Data Processing using Derived Column and Aggregate Data Transformations

An ideal book and eBook for trainers who want to teach an introductory course in SQL Server Integration Services or, to those who want to study and learn SSIS in a little over two weeks.

Details of Data Processing:

This package accomplishes the following:

  1. Connect to the SQL Server 2005 and access the MyNorthwind (a copy of the Northwind) database.
  2. A Data Reader Source will extract data using the following query:
    Select orderID, quantity, UnitPrice from [Order details]
  3. A Derived Column data transformation will add a column to the data flow which contains a combination of data from two other columns.
  4. A Conditional Split transformation divides the data flow into two flows based on a certain value in the derived column. The rows that satisfies the condition are captured in a recordset destination. The rest of the flow (bad data) gets routed to the next processor, the Aggregate Transformation.
  5. The Aggregate transformation orders the data coming into it showing group averages of the derived column.
  6. This grouped data then gets into a recordset destination.

Although the final data ends up in recordset destinations, they can also be persisted to other destinations such as Data Reader, OLEDB and File system.

Implementation in the Visual Studio 2005 Designer

Before going into the details of the data processing let us take a look at the building blocks from the VS 2005 Toolbox that can be used to implement it and the interconnections between the building blocks. In addition to the data flow controls three data viewers are also inserted to stop and inspect the data before it goes any further.

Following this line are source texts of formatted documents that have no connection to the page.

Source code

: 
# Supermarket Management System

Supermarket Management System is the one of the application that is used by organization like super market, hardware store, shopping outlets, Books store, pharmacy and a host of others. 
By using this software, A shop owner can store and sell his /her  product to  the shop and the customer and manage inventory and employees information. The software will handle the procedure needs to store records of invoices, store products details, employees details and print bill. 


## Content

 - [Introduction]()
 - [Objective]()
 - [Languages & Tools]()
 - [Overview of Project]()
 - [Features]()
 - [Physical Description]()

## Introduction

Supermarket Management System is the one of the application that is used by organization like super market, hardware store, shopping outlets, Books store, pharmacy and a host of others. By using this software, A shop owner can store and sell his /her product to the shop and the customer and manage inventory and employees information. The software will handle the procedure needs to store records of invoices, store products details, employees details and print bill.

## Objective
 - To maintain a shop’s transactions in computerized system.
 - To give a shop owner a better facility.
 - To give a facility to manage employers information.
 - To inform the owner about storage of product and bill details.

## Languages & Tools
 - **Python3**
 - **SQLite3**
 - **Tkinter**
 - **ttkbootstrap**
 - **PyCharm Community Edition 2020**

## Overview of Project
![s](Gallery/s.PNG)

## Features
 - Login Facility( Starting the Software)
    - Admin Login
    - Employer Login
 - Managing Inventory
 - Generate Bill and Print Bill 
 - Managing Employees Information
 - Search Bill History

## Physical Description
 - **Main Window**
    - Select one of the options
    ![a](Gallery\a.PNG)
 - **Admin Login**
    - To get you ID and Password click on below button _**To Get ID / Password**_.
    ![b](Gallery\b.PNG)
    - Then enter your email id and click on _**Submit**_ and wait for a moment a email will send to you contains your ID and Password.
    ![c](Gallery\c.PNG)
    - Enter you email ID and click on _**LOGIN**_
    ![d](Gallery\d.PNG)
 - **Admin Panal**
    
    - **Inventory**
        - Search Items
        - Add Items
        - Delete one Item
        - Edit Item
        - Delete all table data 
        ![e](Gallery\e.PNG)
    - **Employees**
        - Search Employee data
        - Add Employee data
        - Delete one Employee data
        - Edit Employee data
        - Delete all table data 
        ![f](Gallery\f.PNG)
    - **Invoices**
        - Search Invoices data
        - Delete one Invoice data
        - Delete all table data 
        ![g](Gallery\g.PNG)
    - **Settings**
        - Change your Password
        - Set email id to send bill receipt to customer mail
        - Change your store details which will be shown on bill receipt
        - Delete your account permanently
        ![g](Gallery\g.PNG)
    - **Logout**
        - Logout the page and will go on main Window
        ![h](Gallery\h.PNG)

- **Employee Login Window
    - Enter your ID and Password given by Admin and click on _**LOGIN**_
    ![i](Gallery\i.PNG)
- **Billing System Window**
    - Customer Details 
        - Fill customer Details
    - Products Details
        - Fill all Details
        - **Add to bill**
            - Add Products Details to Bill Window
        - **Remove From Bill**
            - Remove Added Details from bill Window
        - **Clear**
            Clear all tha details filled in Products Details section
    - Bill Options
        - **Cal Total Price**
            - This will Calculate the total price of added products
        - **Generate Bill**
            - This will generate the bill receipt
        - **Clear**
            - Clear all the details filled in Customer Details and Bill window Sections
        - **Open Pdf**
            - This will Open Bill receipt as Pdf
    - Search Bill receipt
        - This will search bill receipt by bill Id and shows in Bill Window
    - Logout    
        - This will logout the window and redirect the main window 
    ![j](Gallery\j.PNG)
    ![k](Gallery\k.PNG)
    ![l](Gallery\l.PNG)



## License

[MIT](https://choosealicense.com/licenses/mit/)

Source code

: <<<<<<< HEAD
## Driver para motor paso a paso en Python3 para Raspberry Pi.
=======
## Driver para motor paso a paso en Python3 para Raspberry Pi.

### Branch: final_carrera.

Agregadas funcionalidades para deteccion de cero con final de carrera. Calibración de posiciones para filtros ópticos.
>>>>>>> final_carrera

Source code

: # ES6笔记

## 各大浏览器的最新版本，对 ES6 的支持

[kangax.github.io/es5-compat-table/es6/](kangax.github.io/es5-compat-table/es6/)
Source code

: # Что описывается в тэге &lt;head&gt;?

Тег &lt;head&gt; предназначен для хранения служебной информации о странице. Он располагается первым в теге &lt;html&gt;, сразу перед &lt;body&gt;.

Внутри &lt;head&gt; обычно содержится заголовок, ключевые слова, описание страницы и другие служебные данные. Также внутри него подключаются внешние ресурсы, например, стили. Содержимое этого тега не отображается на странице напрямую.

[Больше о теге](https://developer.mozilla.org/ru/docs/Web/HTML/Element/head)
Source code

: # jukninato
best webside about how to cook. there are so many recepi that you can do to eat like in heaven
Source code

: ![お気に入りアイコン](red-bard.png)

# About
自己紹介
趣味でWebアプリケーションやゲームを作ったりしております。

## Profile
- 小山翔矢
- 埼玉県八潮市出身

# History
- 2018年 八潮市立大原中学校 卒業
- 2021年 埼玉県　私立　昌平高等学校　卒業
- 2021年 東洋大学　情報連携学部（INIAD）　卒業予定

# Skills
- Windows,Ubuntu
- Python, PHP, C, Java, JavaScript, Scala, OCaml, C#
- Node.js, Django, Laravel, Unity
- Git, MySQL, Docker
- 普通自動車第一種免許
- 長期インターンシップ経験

Data Processing using Derived Column and Aggregate Data Transformations

Data Extraction

The data is extracted from MyNorthwind database on the SQL Server 2005. While configuring the Data Reader, you make use of a Connection Manager. The details of this Connection Manager is shown in its editor as in the next figure. The connection uses the SqlClient Data Provider. The SQL Server is a default installation with the name [.] and as it is set for SQL Server authentication username and password are required. The database connection is chosen from the drop-down as shown. The connectivity test can be performed and it now allows the data reader to extract data from the database.

Data Processing using Derived Column and Aggregate Data Transformations

The Data Reader is added to the design surface by double clicking the control in the Toolbox. The Data Reader uses the connection manager to access the SQL Server as you see in the next figure in its Connection Manager's tab.

Data Processing using Derived Column and Aggregate Data Transformations

The Data Reader's Property shows some of the other configuration details made by the other tabs in the above editor. In particular it shows the query used in extracting the data. It extracts three columns from the Order Details table in the MyNorthwind database and provides this to the next component in the data processing implementation.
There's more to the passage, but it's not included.